加えてもうひとつ理由があります。それは、オリンピックでも仕事でもそうですが、最後の最後で結果が出るかどうかは、「努力をしてきたか」とか「成長する思考態度」以外の要素も大いにあるからです。
ものすごく頑張ったオリンピック選手でも、思いがけないアクシデントによって、求める結果を得ることができないことなど数限りなくあります。どれだけ努力をしても、運悪く想定外の障害が発生したり、自分を引き上げてくれる人や機会に恵まれなかったりで、努力が報われないことなどいくらでもあるのです。

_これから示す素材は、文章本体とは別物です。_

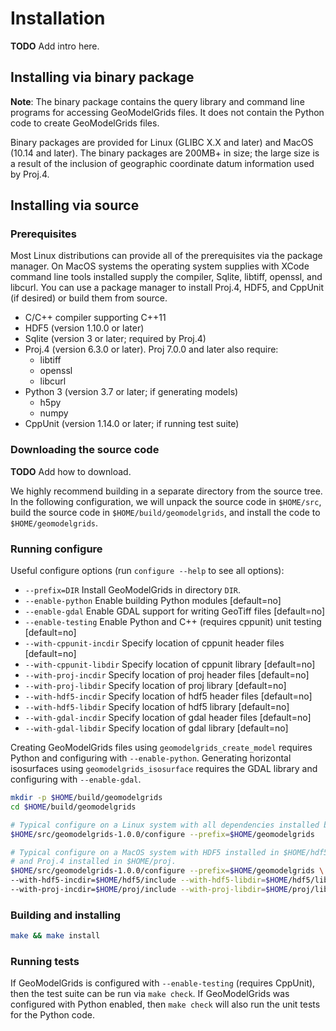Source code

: # Installation

**TODO** Add intro here.

## Installing via binary package

**Note**: The binary package contains the query library and command line programs for accessing GeoModelGrids files. It does not contain the Python code to create GeoModelGrids files.

Binary packages are provided for Linux (GLIBC X.X and later) and MacOS (10.14 and later).
The binary packages are 200MB+ in size; the large size is a result of the inclusion of geographic coordinate datum information used by Proj.4.

## Installing via source

### Prerequisites

Most Linux distributions can provide all of the prerequisites via the package manager.
On MacOS systems the operating system supplies with XCode command line tools installed supply the compiler, Sqlite, libtiff, openssl, and libcurl. You can use a package manager to install Proj.4, HDF5, and CppUnit (if desired) or build them from source.

* C/C++ compiler supporting C++11
* HDF5 (version 1.10.0 or later)
* Sqlite (version 3 or later; required by Proj.4)
* Proj.4 (version 6.3.0 or later). Proj 7.0.0 and later also require:
  * libtiff
  * openssl
  * libcurl
* Python 3 (version 3.7 or later; if generating models)
  * h5py
  * numpy
* CppUnit (version 1.14.0 or later; if running test suite)
### Downloading the source code

**TODO** Add how to download.

We highly recommend building in a separate directory from the source tree.
In the following configuration, we will unpack the source code in `$HOME/src`, build the source code in `$HOME/build/geomodelgrids`, and install the code to `$HOME/geomodelgrids`.

### Running configure

Useful configure options (run `configure --help` to see all options):

* `--prefix=DIR` Install GeoModelGrids in directory `DIR`.
* `--enable-python` Enable building Python modules [default=no]
* `--enable-gdal` Enable GDAL support for writing GeoTiff files [default=no]
* `--enable-testing` Enable Python and C++ (requires cppunit) unit testing [default=no]
* `--with-cppunit-incdir` Specify location of cppunit header files [default=no]
* `--with-cppunit-libdir` Specify location of cppunit library [default=no]
* `--with-proj-incdir` Specify location of proj header files [default=no]
* `--with-proj-libdir` Specify location of proj library [default=no]
* `--with-hdf5-incdir` Specify location of hdf5 header files [default=no]
* `--with-hdf5-libdir` Specify location of hdf5 library [default=no]
* `--with-gdal-incdir` Specify location of gdal header files [default=no]
* `--with-gdal-libdir` Specify location of gdal library [default=no]

Creating GeoModelGrids files using `geomodelgrids_create_model` requires Python and configuring with `--enable-python`. Generating horizontal isosurfaces using `geomodelgrids_isosurface` requires the GDAL library and configuring with `--enable-gdal`.

```bash
mkdir -p $HOME/build/geomodelgrids
cd $HOME/build/geomodelgrids

# Typical configure on a Linux system with all dependencies installed by a package manager.
$HOME/src/geomodelgrids-1.0.0/configure --prefix=$HOME/geomodelgrids

# Typical configure on a MacOS system with HDF5 installed in $HOME/hdf5
# and Proj.4 installed in $HOME/proj.
$HOME/src/geomodelgrids-1.0.0/configure --prefix=$HOME/geomodelgrids \
--with-hdf5-incdir=$HOME/hdf5/include --with-hdf5-libdir=$HOME/hdf5/lib \
--with-proj-incdir=$HOME/proj/include --with-proj-libdir=$HOME/proj/lib
```

### Building and installing

```bash
make && make install
```

### Running tests

If GeoModelGrids is configured with `--enable-testing` (requires CppUnit), then the test suite can be run via `make check`. If GeoModelGrids was configured with Python enabled, then `make check` will also run the unit tests for the Python code.
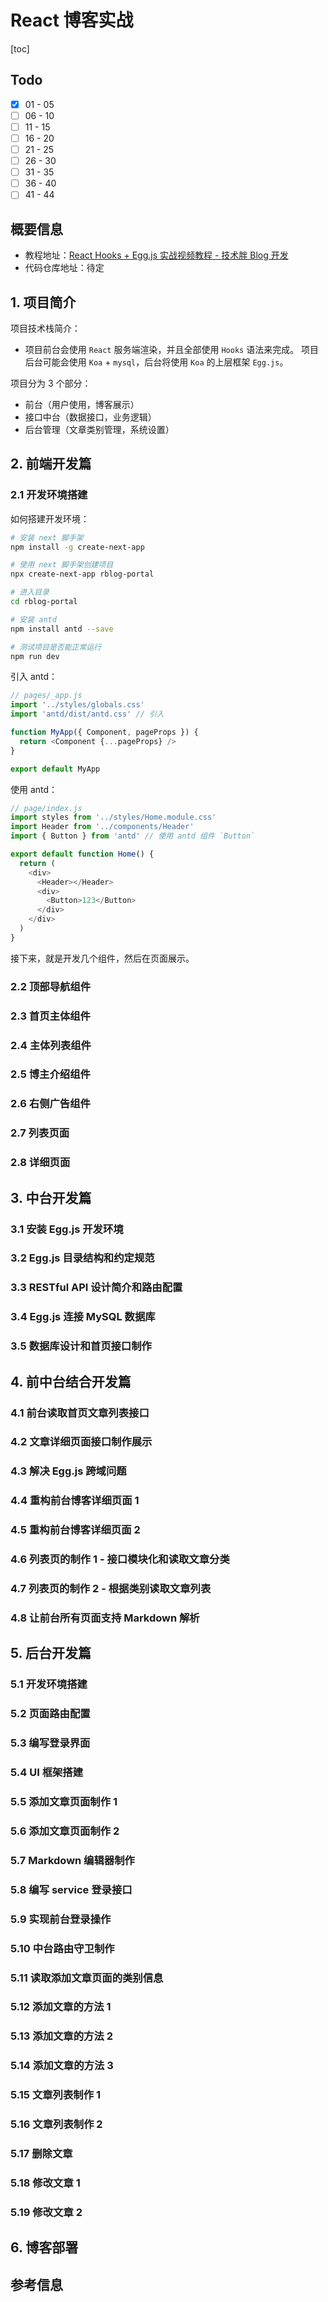 # React 博客实战

[toc]

## Todo

- [x] 01 - 05
- [ ] 06 - 10
- [ ] 11 - 15
- [ ] 16 - 20
- [ ] 21 - 25
- [ ] 26 - 30
- [ ] 31 - 35
- [ ] 36 - 40
- [ ] 41 - 44

## 概要信息

- 教程地址：[React Hooks \+ Egg\.js 实战视频教程 \- 技术胖 Blog 开发](https://jspang.com/detailed?id=52#toc21)
- 代码仓库地址：待定

## 1. 项目简介

项目技术栈简介：

- 项目前台会使用 `React` 服务端渲染，并且全部使用 `Hooks` 语法来完成。 项目后台可能会使用 `Koa` + `mysql`，后台将使用 `Koa` 的上层框架 `Egg.js`。

项目分为 3 个部分：

- 前台（用户使用，博客展示）
- 接口中台（数据接口，业务逻辑）
- 后台管理（文章类别管理，系统设置）

## 2. 前端开发篇

### 2.1 开发环境搭建

如何搭建开发环境：

```sh
# 安装 next 脚手架
npm install -g create-next-app

# 使用 next 脚手架创建项目
npx create-next-app rblog-portal

# 进入目录
cd rblog-portal

# 安装 antd
npm install antd --save

# 测试项目是否能正常运行
npm run dev
```

引入 antd：

```js
// pages/_app.js
import '../styles/globals.css'
import 'antd/dist/antd.css' // 引入

function MyApp({ Component, pageProps }) {
  return <Component {...pageProps} />
}

export default MyApp
```

使用 antd：

```js
// page/index.js
import styles from '../styles/Home.module.css'
import Header from '../components/Header'
import { Button } from 'antd' // 使用 antd 组件 `Button`

export default function Home() {
  return (
    <div>
      <Header></Header>
      <div>
        <Button>123</Button>
      </div>
    </div>
  )
}
```

接下来，就是开发几个组件，然后在页面展示。

### 2.2 顶部导航组件

### 2.3 首页主体组件

### 2.4 主体列表组件

### 2.5 博主介绍组件

### 2.6 右侧广告组件

### 2.7 列表页面

### 2.8 详细页面

## 3. 中台开发篇

### 3.1 安装 Egg.js 开发环境

### 3.2 Egg.js 目录结构和约定规范

### 3.3 RESTful API 设计简介和路由配置

### 3.4 Egg.js 连接 MySQL 数据库

### 3.5 数据库设计和首页接口制作

## 4. 前中台结合开发篇

### 4.1 前台读取首页文章列表接口

### 4.2 文章详细页面接口制作展示

### 4.3 解决 Egg.js 跨域问题

### 4.4 重构前台博客详细页面 1

### 4.5 重构前台博客详细页面 2

### 4.6 列表页的制作 1 - 接口模块化和读取文章分类

### 4.7 列表页的制作 2 - 根据类别读取文章列表

### 4.8 让前台所有页面支持 Markdown 解析

## 5. 后台开发篇

### 5.1 开发环境搭建

### 5.2 页面路由配置

### 5.3 编写登录界面

### 5.4 UI 框架搭建

### 5.5 添加文章页面制作 1

### 5.6 添加文章页面制作 2

### 5.7 Markdown 编辑器制作

### 5.8 编写 service 登录接口

### 5.9 实现前台登录操作

### 5.10 中台路由守卫制作

### 5.11 读取添加文章页面的类别信息

### 5.12 添加文章的方法 1

### 5.13 添加文章的方法 2

### 5.14 添加文章的方法 3

### 5.15 文章列表制作 1

### 5.16 文章列表制作 2

### 5.17 删除文章

### 5.18 修改文章 1

### 5.19 修改文章 2

## 6. 博客部署

## 参考信息
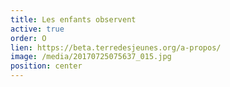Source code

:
 ```yaml
---
title: Les enfants observent
active: true
order: O
lien: https://beta.terredesjeunes.org/a-propos/
image: /media/20170725075637_015.jpg
position: center
---
```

「努力しなければ、成果は出ない」は真かもしれませんが、「努力しても、成果が出るとは限らない」も真なのです。

努力している個人に成果を出させてあげるのが上司

そして、その最後の「努力以外の要素」の大きな部分を担うのが仕事においては上司なのです。
若いメンバーが懸命に努力をして、あと一歩のギリギリのところで止まっているとしたら、そこをあと押ししてあげたり、引き上げてあげたりするのが上司の役割ではないでしょうか。
それを高みの見物でもするかのように「努力は裏切らないぞ」とか言っているのだとしたら、「いや、僕らはもう結構限界まで頑張っているので、なんとか助けてもらえませんか」という心の声が聞こえてきそうです。
努力を成果につなげる最後のドアの鍵を持っているのは上司の皆さんたちなのです。
連載「20代から好かれる上司・嫌われる上司」一覧へ
「20代から好かれる上司・嫌われる上司」とは……
組織と人事の専門家である曽和利光さんが、アラフォー世代の仕事の悩みについて、同世代だからこその“寄り添った指南”をしていく連載シリーズ。好評だった「職場の20代がわからない」の続編となる今回は、20代の等身大の意識を重視しつつ、職場で求められる成果を出させるために何が大切か、「好かれる上司=成果がでる上司」のマネジメントの極意をお伝えいたします。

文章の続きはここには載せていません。